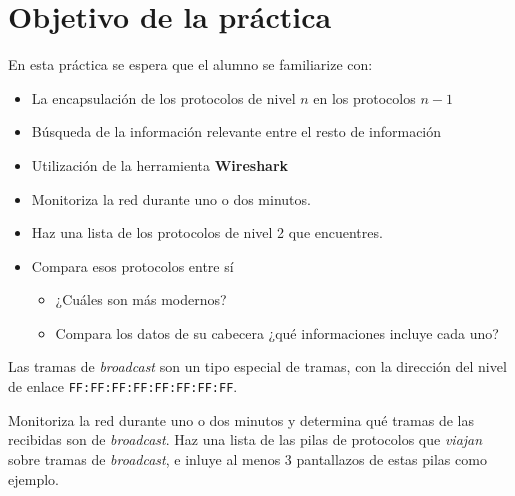 

\renewcommand{\hmwkTitle}{Análisis de tráfico con \textbf{Wireshark}}

\renewcommand{\hmwkClass}{Plan. y Admin. de Redes}




\primerapagina


\section{Objetivo de la práctica}
En esta práctica se espera que el alumno se familiarize con:
\begin{itemize}
\item La encapsulación de los protocolos de nivel $n$ en los protocolos $n-1$
\item Búsqueda de la información relevante entre el resto de información
\item Utilización de la herramienta \textbf{Wireshark}
  
\end{itemize}

\begin{homeworkProblem}

  \begin{itemize}
  \item Monitoriza la red durante uno o dos minutos. 
  \item Haz una lista de los protocolos de nivel 2 que encuentres.
  \item Compara esos protocolos entre sí
    \begin{itemize}
    \item ¿Cuáles son más modernos?
    \item Compara los datos de su cabecera ¿qué informaciones incluye cada uno?
    \end{itemize}
  \end{itemize}
  
\end{homeworkProblem}

\begin{homeworkProblem}

  Las tramas de \textit{broadcast} son un tipo especial de tramas, con la dirección del nivel de enlace \texttt{FF:FF:FF:FF:FF:FF:FF:FF}.

  Monitoriza la red durante uno o dos minutos y determina qué tramas de las recibidas son de \textit{broadcast}. Haz una lista de las pilas de protocolos que \textit{viajan} sobre tramas de \textit{broadcast}, e inluye al menos 3 pantallazos de estas pilas como ejemplo.

\end{homeworkProblem}


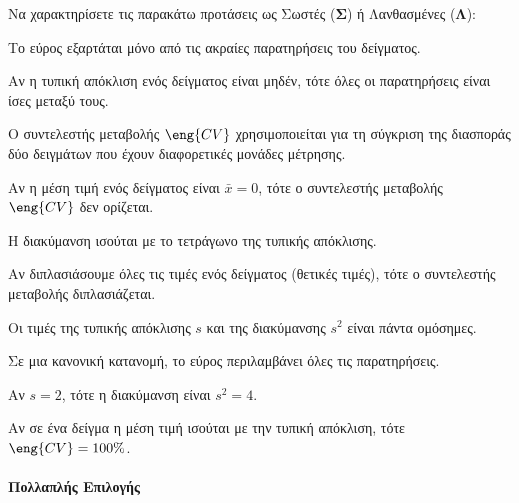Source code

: \documentclass[11pt,a4paper,modern]{FFExercises}
\begin{document}
\askhsh
Να χαρακτηρίσετε τις παρακάτω προτάσεις ως Σωστές (\textbf{Σ}) ή Λανθασμένες (\textbf{Λ}):
\begin{alist}
    \item Το εύρος εξαρτάται μόνο από τις ακραίες παρατηρήσεις του δείγματος.
    \item Αν η τυπική απόκλιση ενός δείγματος είναι μηδέν, τότε όλες οι παρατηρήσεις είναι ίσες μεταξύ τους.
    \item Ο συντελεστής μεταβολής $\eng{CV}$ χρησιμοποιείται για τη σύγκριση της διασποράς δύο δειγμάτων που έχουν διαφορετικές μονάδες μέτρησης.
    \item Αν η μέση τιμή ενός δείγματος είναι $\bar{x} = 0$, τότε ο συντελεστής μεταβολής $\eng{CV}$ δεν ορίζεται.
    \item Η διακύμανση ισούται με το τετράγωνο της τυπικής απόκλισης.
    \item Αν διπλασιάσουμε όλες τις τιμές ενός δείγματος (θετικές τιμές), τότε ο συντελεστής μεταβολής διπλασιάζεται.
    \item Οι τιμές της τυπικής απόκλισης $s$ και της διακύμανσης $s^2$ είναι πάντα ομόσημες.
    \item Σε μια κανονική κατανομή, το εύρος περιλαμβάνει όλες τις παρατηρήσεις.
    \item Αν $s=2$, τότε η διακύμανση είναι $s^2=4$.
    \item Αν σε ένα δείγμα η μέση τιμή ισούται με την τυπική απόκλιση, τότε $\eng{CV} = 100\%$.
\end{alist}

\paragraph{Πολλαπλής Επιλογής}
\end{document}
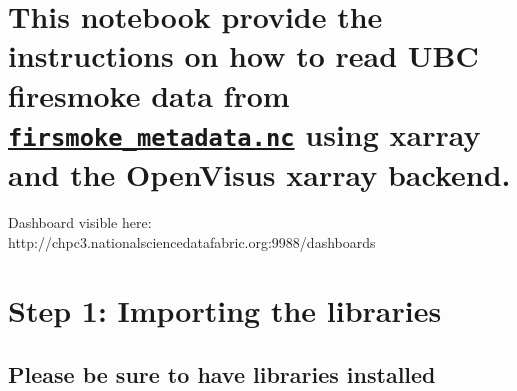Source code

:\documentclass[
  letterpaper,
  DIV=11,
  numbers=noendperiod]{scrreprt}
\begin{document}
\section{\texorpdfstring{This notebook provide the instructions on how
to read UBC firesmoke data from
\href{https://github.com/sci-visus/NSDF-WIRED/raw/main/data/firesmoke_metadata.nc}{\texttt{firsmoke\_metadata.nc}}
using xarray and the OpenVisus xarray
backend.}{This notebook provide the instructions on how to read UBC firesmoke data from firsmoke\_metadata.nc using xarray and the OpenVisus xarray backend.}}\label{this-notebook-provide-the-instructions-on-how-to-read-ubc-firesmoke-data-from-firsmoke_metadata.nc-using-xarray-and-the-openvisus-xarray-backend.}

Dashboard visible here:
http://chpc3.nationalsciencedatafabric.org:9988/dashboards

\section{\texorpdfstring{\textbf{Step 1: Importing the
libraries}}{Step 1: Importing the libraries}}\label{step-1-importing-the-libraries}

\subsection{Please be sure to have libraries
installed}\label{please-be-sure-to-have-libraries-installed}
\end{document}
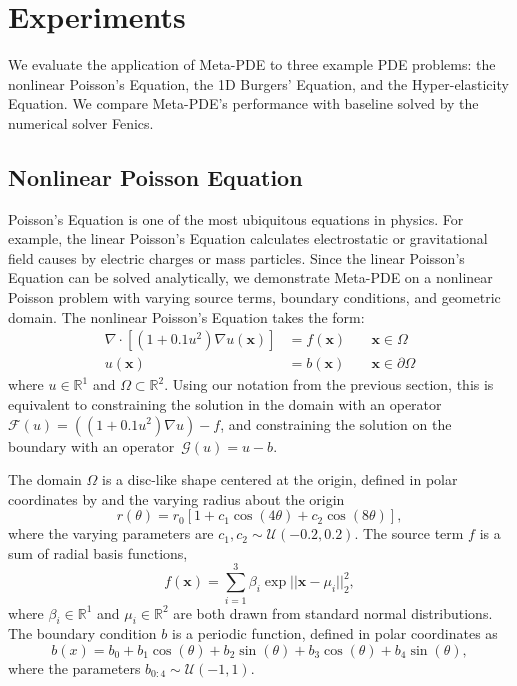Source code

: \section{Experiments}
We evaluate the application of Meta-PDE to three example PDE problems: the nonlinear Poisson's Equation, the 1D Burgers’ Equation, and the Hyper-elasticity Equation. We compare Meta-PDE's performance with baseline solved by the numerical solver Fenics.
\subsection{Nonlinear Poisson Equation}
Poisson's Equation is one of the most ubiquitous equations in physics. For example, the linear Poisson's Equation calculates electrostatic or gravitational field causes by electric charges or mass particles. Since the linear Poisson's Equation can be solved analytically, we demonstrate Meta-PDE on a nonlinear Poisson problem with varying source terms, boundary conditions, and geometric domain. The nonlinear Poisson's Equation takes the form:
\begin{align*}
\nabla \cdot \left[ (1 + 0.1 u^2) \nabla u(\bm{x}) \right]&= f(\bm{x}) \quad &\bm{x} \in \Omega\\
u(\bm{x}) &= b(\bm{x}) \quad &\bm{x} \in \partial\Omega
\end{align*}
where $u \in \mathbb{R}^1$ and $\Omega \subset \mathbb{R}^2$. Using our notation from the previous section, this is equivalent to constraining the solution in the domain with an operator~${\mathcal{F}(u) = ((1 + 0.1 u^2) \nabla u) - f}$, and constraining the solution on the boundary with an operator~${\mathcal{G}(u) = u - b}$.

The domain $\Omega$ is a disc-like shape centered at the origin, defined in polar coordinates by  and the varying radius about the origin
\[
r(\theta) = r_0[1 + c_1 \cos(4\theta) + c_2 \cos(8\theta)],
\]
where the varying parameters are $c_1, c_2 \sim \mathcal{U}(-0.2, 0.2)$. The source term $f$ is a sum of radial basis functions,
\[
f(\bm{x}) = \sum_{i=1}^3 \beta_i \exp{||\bm{x} - \mu_i||_2^2},
\]
where $\beta_i \in \mathbb{R}^1$ and $\mu_i \in \mathbb{R}^2$ are both drawn from standard normal distributions. The boundary condition $b$ is a periodic function, defined in polar coordinates as
\[
b(x) = b_0 + b_1 \cos(\theta) + b_2 \sin(\theta) + b_3 \cos(\theta) + b_4 \sin(\theta),
\]
where the parameters $b_{0:4} \sim \mathcal{U}(-1, 1)$.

* TASK PROMPT *
Show a copy of each line from the data that includes the word "domain".

* SOLUTION TO THIS EXERCISE *
Poisson's Equation is one of the most ubiquitous equations in physics. For example, the linear Poisson's Equation calculates electrostatic or gravitational field causes by electric charges or mass particles. Since the linear Poisson's Equation can be solved analytically, we demonstrate Meta-PDE on a nonlinear Poisson problem with varying source terms, boundary conditions, and geometric domain. The nonlinear Poisson's Equation takes the form:
where $u \in \mathbb{R}^1$ and $\Omega \subset \mathbb{R}^2$. Using our notation from the previous section, this is equivalent to constraining the solution in the domain with an operator~${\mathcal{F}(u) = ((1 + 0.1 u^2) \nabla u) - f}$, and constraining the solution on the boundary with an operator~${\mathcal{G}(u) = u - b}$.
The domain $\Omega$ is a disc-like shape centered at the origin, defined in polar coordinates by  and the varying radius about the origin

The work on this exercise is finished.